START RECORDS SHOWN
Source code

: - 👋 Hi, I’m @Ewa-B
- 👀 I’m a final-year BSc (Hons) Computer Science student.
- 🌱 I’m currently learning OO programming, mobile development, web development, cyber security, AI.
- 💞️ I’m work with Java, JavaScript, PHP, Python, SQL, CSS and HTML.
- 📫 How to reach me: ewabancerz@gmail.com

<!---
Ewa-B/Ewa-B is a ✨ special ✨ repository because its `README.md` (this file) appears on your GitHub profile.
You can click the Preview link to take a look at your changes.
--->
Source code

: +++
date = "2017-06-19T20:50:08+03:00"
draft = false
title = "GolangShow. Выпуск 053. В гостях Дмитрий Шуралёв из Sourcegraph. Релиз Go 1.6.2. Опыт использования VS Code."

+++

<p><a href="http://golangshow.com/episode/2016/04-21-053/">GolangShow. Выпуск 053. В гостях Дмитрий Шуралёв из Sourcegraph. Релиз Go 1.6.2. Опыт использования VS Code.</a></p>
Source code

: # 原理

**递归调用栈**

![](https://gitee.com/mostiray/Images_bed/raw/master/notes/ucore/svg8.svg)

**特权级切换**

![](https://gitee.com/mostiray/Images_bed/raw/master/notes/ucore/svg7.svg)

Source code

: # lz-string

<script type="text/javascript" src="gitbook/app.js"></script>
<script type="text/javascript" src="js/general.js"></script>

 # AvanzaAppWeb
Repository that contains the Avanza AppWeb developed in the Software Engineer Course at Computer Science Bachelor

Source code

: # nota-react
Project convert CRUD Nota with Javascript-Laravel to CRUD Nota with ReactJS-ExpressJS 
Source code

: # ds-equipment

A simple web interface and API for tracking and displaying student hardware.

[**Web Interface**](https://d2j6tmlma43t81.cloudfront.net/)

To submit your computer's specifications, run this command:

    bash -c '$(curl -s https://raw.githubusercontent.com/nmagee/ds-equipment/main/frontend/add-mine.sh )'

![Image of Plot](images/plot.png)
END RECORDS SHOWN
A verbatim transcription is needed of the lines above, starting at the line with "- 📫 How to reach me: ewabancerz@gmail.com" and ending at the line with "draft = false", both included, and of nothing else.

● SOLUTION FOR THIS PROBLEM:
- 📫 How to reach me: ewabancerz@gmail.com

<!---
Ewa-B/Ewa-B is a ✨ special ✨ repository because its `README.md` (this file) appears on your GitHub profile.
You can click the Preview link to take a look at your changes.
--->
Source code

: +++
date = "2017-06-19T20:50:08+03:00"
draft = false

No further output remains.